Kodansha announces first manga lineup
Kodansha Comics announced its first season’s offerings yesterday, and it looks like the lineup is a mix of old and new, including several series that have already been published in the U.S. by other publishers. The good news for many fans is that most of the manga published by Del Rey, which Kodansha is more or less taking over, will continue under the new imprint.
The new titles are
- Monster Hunter Orage, by Fairy Tail creator Hiro Mashima
- Deltora Quest, the anime version of which is currently playing on The Hub
- The Ghost in the Shell: Stand Alone Complex
- Mardock Scramble, a sci-fi manga that is also an anime
- Animal Land, by Zatch Bell creator Makoto Raiku, which “tells the hilarious and heartwarming story of a baby raised by animals”
- Bloody Monday, a thriller about a computer hacker racing to stop a terrorist plot
- Cage of Eden, which they describe as “Battle Royale meets Lost by way of Negima!”

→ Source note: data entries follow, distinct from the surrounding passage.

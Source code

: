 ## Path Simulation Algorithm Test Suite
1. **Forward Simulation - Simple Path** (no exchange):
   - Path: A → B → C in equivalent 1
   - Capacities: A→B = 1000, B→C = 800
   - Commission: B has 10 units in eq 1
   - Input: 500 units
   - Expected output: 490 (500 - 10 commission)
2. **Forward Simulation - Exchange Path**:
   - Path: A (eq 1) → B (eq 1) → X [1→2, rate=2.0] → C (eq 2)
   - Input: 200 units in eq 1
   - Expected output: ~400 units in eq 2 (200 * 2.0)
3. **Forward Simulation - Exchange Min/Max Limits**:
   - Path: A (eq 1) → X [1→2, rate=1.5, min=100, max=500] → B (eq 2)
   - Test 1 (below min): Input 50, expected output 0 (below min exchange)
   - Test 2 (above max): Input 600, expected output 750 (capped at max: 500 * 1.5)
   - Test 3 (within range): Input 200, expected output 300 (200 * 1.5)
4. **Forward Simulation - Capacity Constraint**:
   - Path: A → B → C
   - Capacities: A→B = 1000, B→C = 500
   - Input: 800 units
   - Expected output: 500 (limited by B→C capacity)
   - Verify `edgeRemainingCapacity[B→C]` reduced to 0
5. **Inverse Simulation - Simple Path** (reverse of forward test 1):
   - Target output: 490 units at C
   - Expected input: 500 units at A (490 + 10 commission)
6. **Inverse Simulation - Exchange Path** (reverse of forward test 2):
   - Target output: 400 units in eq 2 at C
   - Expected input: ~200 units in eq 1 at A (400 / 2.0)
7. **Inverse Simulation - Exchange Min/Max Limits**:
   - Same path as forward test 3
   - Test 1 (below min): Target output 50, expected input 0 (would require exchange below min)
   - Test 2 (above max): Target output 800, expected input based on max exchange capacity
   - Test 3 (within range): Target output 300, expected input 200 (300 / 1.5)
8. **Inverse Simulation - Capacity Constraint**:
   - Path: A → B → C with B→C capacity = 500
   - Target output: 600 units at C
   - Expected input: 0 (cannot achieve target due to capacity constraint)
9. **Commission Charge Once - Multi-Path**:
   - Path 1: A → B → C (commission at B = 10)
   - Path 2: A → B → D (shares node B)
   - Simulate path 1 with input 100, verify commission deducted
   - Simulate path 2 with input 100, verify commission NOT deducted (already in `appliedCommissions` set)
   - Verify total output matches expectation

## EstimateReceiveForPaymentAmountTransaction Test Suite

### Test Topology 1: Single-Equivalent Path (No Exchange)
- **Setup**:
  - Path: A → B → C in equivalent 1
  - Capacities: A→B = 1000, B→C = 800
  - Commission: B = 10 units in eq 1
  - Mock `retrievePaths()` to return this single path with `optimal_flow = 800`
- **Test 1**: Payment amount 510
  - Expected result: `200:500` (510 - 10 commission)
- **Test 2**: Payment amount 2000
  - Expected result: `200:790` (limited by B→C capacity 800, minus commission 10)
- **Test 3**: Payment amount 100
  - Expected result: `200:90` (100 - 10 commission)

- A new Phoenix Wright: Ace Attorney manga series
In addition, they will be reviving Gon, the wordless dinosaur manga, which was originally published by CMX, and Until the Full Moon, by Fake creator Sanami Matoh, which was originally published by Broccoli.
Del Rey series that will be continuing under the Kodansh imprint include
- Air Gear
- Fairy Tail
- I am Here!
- Ninja Girls
- Sayonara, Zetsubou-Sensei
- Shugo Chara!
- The Wallflower
In addition, Kodansha will publish the Rave Master final-volume omnibus, which had been announced by Del Rey and then postponed, and the CLAMP series xxxHolic and Tsubasa will continue under the Del Rey imprint, according to a Tweet by Scott VonSchilling, who attended the event. The list of missing and unaccounted for Del Rey manga includes Nodame Cantabile, a romance about classical music students that got good marks from critics but apparently doesn’t sell very well, and Moyashimon, which mixes microorganisms with college life and won a Kodansha Award in Japan. Attendees at yesterday’s event were told that Del Rey titles that weren’t mentioned were not necessarily cancelled, just not on the schedule yet, but of course, some may never make it onto the schedule.
Sean Gaffney has a good overview of the whole line and what it means at his blog, A Case Suitable for Treatment. My own observation is that this is a very aggressive schedule—they are going to put out a lot of books in four months—which is refreshing after Del Rey’s period of relative inactivity.